■ **TASK DIRECTIONS**
Output the records exactly, with no line skipped.

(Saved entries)
┌──
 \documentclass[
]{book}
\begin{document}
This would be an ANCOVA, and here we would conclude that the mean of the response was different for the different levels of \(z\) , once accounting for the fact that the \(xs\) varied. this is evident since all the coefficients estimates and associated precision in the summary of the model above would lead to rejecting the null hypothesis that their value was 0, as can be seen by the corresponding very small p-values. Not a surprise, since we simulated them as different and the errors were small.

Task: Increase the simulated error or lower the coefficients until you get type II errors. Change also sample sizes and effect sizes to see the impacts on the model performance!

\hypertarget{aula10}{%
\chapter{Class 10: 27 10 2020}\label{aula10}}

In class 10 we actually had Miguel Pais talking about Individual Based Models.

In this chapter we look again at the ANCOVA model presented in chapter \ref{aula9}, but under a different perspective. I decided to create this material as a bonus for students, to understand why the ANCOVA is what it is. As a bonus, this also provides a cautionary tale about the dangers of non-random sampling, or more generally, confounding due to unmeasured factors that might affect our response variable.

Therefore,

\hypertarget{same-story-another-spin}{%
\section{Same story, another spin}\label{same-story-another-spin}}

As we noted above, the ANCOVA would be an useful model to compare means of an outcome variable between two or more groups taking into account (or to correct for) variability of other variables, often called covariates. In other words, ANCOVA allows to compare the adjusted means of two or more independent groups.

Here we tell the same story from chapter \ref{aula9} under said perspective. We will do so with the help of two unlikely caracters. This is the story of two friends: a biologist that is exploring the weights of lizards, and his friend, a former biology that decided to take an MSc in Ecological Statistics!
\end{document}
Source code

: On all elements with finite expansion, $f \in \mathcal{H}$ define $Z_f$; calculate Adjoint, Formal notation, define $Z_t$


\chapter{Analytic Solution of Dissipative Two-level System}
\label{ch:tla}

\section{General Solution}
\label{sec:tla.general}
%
└──
■ **COMPLETED TASK**
 \documentclass[
]{book}
\begin{document}
This would be an ANCOVA, and here we would conclude that the mean of the response was different for the different levels of \(z\) , once accounting for the fact that the \(xs\) varied. this is evident since all the coefficients estimates and associated precision in the summary of the model above would lead to rejecting the null hypothesis that their value was 0, as can be seen by the corresponding very small p-values. Not a surprise, since we simulated them as different and the errors were small.

Task: Increase the simulated error or lower the coefficients until you get type II errors. Change also sample sizes and effect sizes to see the impacts on the model performance!

\hypertarget{aula10}{%
\chapter{Class 10: 27 10 2020}\label{aula10}}

In class 10 we actually had Miguel Pais talking about Individual Based Models.

In this chapter we look again at the ANCOVA model presented in chapter \ref{aula9}, but under a different perspective. I decided to create this material as a bonus for students, to understand why the ANCOVA is what it is. As a bonus, this also provides a cautionary tale about the dangers of non-random sampling, or more generally, confounding due to unmeasured factors that might affect our response variable.

Therefore,

\hypertarget{same-story-another-spin}{%
\section{Same story, another spin}\label{same-story-another-spin}}

As we noted above, the ANCOVA would be an useful model to compare means of an outcome variable between two or more groups taking into account (or to correct for) variability of other variables, often called covariates. In other words, ANCOVA allows to compare the adjusted means of two or more independent groups.

Here we tell the same story from chapter \ref{aula9} under said perspective. We will do so with the help of two unlikely caracters. This is the story of two friends: a biologist that is exploring the weights of lizards, and his friend, a former biology that decided to take an MSc in Ecological Statistics!
\end{document}
Source code

: On all elements with finite expansion, $f \in \mathcal{H}$ define $Z_f$; calculate Adjoint, Formal notation, define $Z_t$


\chapter{Analytic Solution of Dissipative Two-level System}
\label{ch:tla}

\section{General Solution}
\label{sec:tla.general}
%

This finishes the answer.